-- WHAT YOU NEED TO DO --
Scan the data beneath this task and copy each line that includes "Have".

Plain-text document sources:
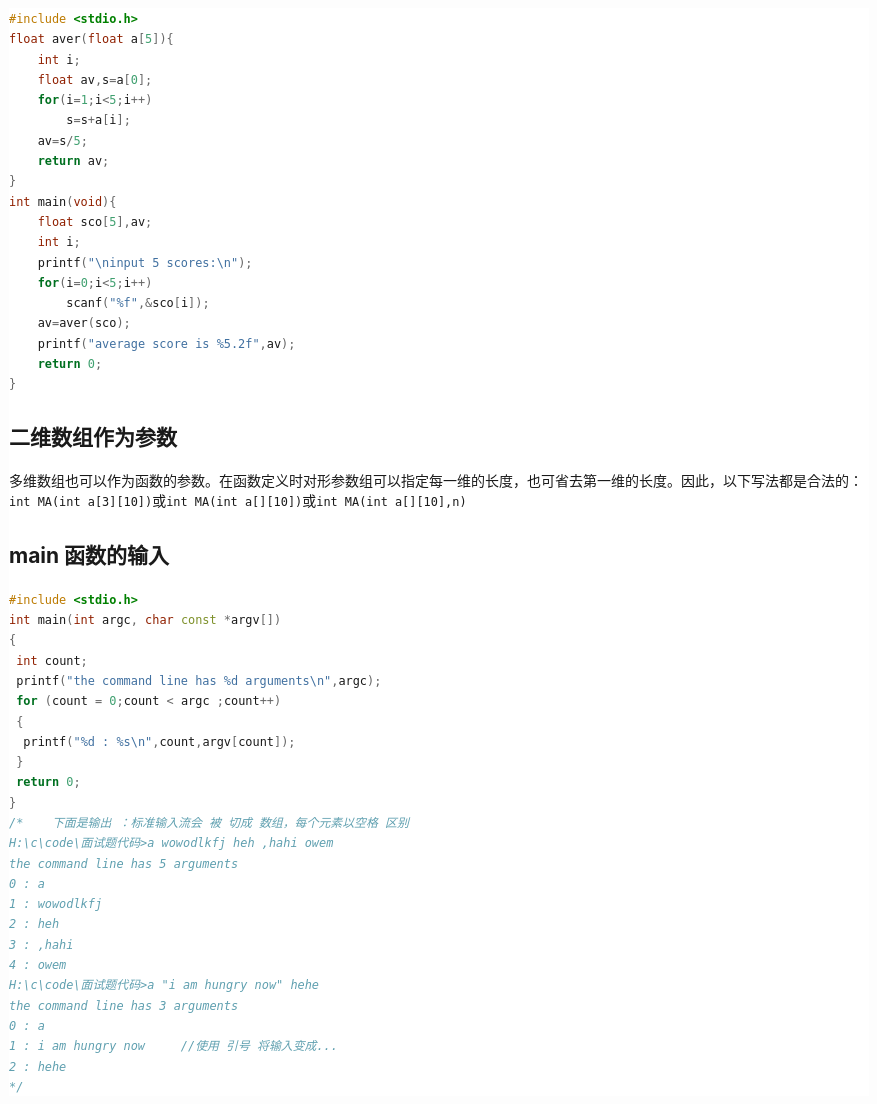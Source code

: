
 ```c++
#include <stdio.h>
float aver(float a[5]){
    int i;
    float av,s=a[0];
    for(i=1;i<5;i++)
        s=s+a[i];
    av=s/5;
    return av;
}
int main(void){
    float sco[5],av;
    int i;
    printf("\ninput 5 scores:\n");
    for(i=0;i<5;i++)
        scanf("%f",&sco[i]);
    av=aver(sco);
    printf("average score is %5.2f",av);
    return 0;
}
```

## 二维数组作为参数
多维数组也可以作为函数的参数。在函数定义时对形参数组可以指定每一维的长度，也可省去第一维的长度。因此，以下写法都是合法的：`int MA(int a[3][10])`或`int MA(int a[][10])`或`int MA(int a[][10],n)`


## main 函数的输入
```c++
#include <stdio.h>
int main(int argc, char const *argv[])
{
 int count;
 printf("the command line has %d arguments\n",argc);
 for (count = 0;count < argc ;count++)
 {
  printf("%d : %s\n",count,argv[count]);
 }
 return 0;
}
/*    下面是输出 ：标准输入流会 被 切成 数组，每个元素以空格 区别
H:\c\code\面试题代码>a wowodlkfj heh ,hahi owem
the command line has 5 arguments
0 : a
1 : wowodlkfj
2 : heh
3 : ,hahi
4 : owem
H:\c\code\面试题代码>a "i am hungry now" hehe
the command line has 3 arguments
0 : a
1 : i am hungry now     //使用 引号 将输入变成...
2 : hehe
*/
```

--

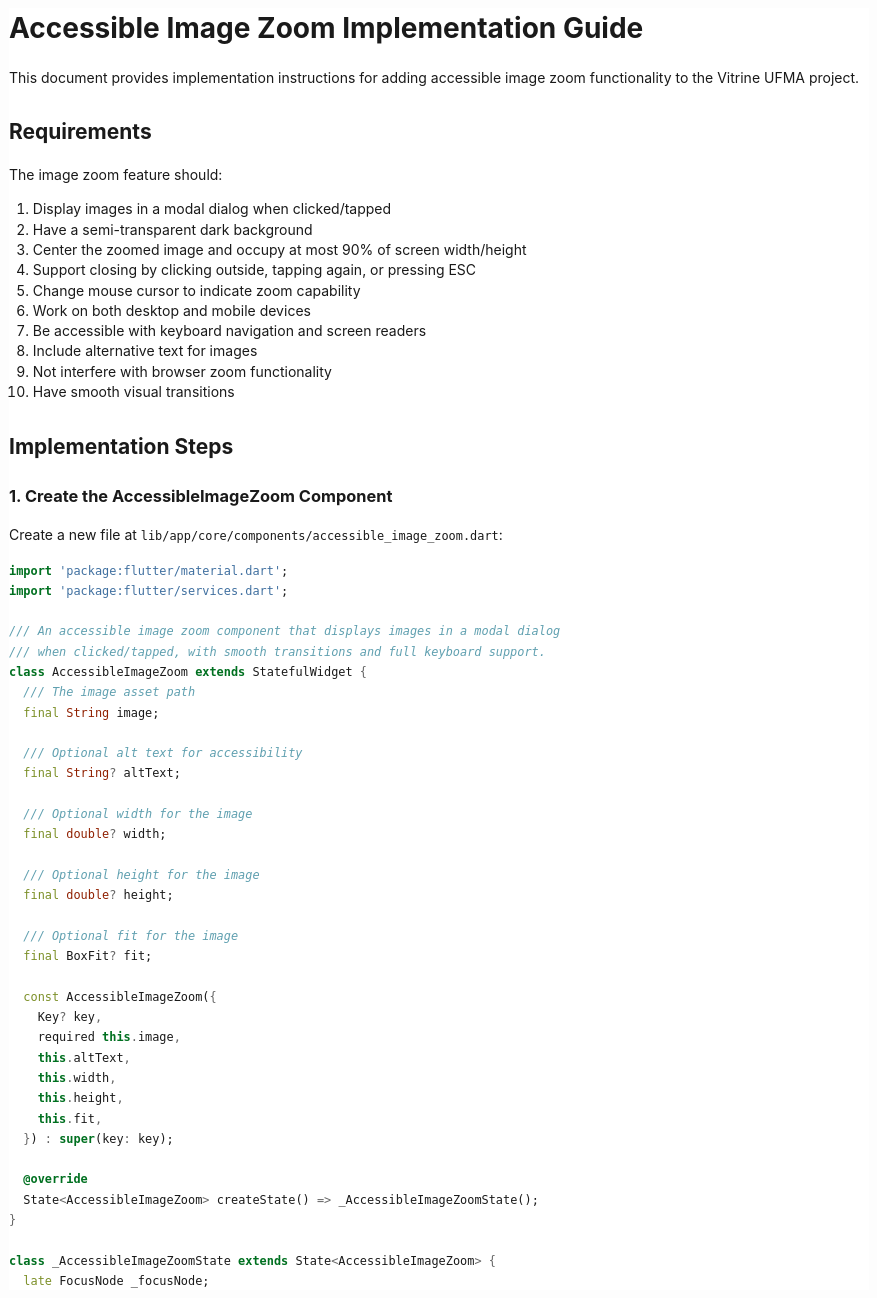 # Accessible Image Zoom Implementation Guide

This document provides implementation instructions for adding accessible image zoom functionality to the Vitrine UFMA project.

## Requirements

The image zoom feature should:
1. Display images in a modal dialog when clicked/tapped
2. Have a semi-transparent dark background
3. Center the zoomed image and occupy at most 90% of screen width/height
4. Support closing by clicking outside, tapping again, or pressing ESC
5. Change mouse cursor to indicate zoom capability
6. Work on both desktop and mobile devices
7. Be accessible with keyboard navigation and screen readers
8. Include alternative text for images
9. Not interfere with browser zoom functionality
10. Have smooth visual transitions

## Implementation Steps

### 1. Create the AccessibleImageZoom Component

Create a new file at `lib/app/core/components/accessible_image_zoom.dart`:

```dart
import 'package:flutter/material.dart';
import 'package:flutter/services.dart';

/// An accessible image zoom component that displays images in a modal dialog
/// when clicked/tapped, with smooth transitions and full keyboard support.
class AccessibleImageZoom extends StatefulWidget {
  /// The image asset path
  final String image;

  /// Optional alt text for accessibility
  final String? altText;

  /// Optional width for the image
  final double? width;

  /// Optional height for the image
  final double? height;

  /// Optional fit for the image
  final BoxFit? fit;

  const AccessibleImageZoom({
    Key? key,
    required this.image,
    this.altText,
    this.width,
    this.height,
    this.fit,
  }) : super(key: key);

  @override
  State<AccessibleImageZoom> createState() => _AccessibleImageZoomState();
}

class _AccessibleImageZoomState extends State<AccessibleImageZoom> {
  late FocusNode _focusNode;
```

-- ANSWER TO THE PROBLEM --
2. Have a semi-transparent dark background
10. Have smooth visual transitions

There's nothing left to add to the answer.